By James M. Beck, a Senior Life Sciences Policy Analyst with Reed Smith LLP in the firm’s Philadelphia, PA office.

When Wyeth v. Levine, 555 U.S. 555 (2009), rejected both “goals and objectives” and “impossibility” preemption for prescription drugs, it appeared to be a Waterloo moment for these FDA-regulated products’ most powerful defense.  But after a very difficult period, defendants regrouped, focusing on the limits to Levine’s impossibility-preemption rationale.  Levine turned on the availability of an FDA regulatory exception that makes it possible for a manufacturer to strengthen already approved warnings without first submitting the change to the agency:

Among other things, this ‘changes being effected’ (CBE) regulation provides that if a manufacturer is changing a label to ‘add or strengthen a contraindication, warning, precaution, or adverse reaction’ or to ‘add or strengthen an instruction about dosage and administration that is intended to increase the safe use of the drug product,’ it may make the labeling change upon filing its supplemental application with the FDA; it need not wait for FDA approval. 

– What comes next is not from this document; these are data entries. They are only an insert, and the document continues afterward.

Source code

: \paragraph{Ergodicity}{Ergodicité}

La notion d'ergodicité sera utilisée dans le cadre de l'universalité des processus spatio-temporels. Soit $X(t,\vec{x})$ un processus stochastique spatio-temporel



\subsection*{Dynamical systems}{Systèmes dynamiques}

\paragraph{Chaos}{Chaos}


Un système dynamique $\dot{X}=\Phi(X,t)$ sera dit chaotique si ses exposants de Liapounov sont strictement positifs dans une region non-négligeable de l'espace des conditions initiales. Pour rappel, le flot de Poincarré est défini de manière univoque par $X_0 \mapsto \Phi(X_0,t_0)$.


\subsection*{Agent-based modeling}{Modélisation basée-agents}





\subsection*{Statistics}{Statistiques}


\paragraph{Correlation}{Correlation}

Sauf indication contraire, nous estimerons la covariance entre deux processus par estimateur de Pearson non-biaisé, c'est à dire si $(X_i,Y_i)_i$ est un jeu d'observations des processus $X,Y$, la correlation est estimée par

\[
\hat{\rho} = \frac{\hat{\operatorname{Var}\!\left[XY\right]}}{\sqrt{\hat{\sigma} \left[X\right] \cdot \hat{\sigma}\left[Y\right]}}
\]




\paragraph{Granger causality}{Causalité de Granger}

Id. (quoting 21 C.F.R. § 314.70(c)(6)(iii)(A), (C)).

Since Levine, prescription drug defendants have clawed back a considerable degree of preemption in areas beyond the reach of the FDA’s CBE regulation.  Defendants have also, in certain situations, overcome the hurdles created by Levine’s “clear evidence” standard for determining if the FDA “would not have approved” the warning a plaintiff demands had it been presented to the agency.  Id. at 571.  Several recent decisions establish new beachheads for preemption. 

Gustavsen v. Alcon Laboratories, Inc., 903 F.3d 1 (1st Cir. 2018)

The key to most post-Levine preemption is the so-called independence principle articulated in PLIVA, Inc. v. Mensing, 564 U.S. 604, 623-24 (2011):  “[W]hen a party cannot satisfy its state duties without the Federal Government’s special permission and assistance, which is dependent on the exercise of judgment by a federal agency, that party cannot independently satisfy those state duties for pre-emption purposes.”  In Gustavsen, the U.S. Court of Appeals for the First Circuit recognized that this independence principle applies whenever the product change a plaintiff seeks would be a “major change” under FDA regulations.

Gustavsen was a consumer class action alleging that eyedrop dispensers produced excessively large droplets.  903 F.3d at 5.  Plaintiffs contended that droplets of a “proper” size would mean more doses per container, and thus a reduced price per dose.  Id.  Even if plaintiffs’ economic theory made any sense, it was also preempted.  To change the size of eyedrop droplets altered the drug’s dosage, and a change in the dose of a prescription drug constitutes a “major change” to the drug under the relevant FDA regulation.  See 21 C.F.R. § 314.70(b).  Anything that “dictat[ed] the size of the drops” “control[led] the drug product delivered (specifically its amount) to a patient.”  903 F.3d at 11 (internal quotations omitted).  Thus, it was a “major change.”

Critically, any major product change requires FDA pre-approval, as the court explained:

The [FDA] classification of the manufacturer’s anticipated alteration . . . dictates the manufacturer’s ability to unilaterally implement its change.  Major changes require approval from the FDA prior to implementation, while moderate and minor changes do not.  Id. §314.70(b). . . .  [I]f the change [plaintiffs] contend state law requires qualifies as “major,” then federal law preempts plaintiffs’ cause of action because defendants cannot lawfully make such a change without prior FDA approval.  Our inquiry [is] straightforward:  Does the change urged by plaintiffs qualify as ‘major’? If so, our work is done.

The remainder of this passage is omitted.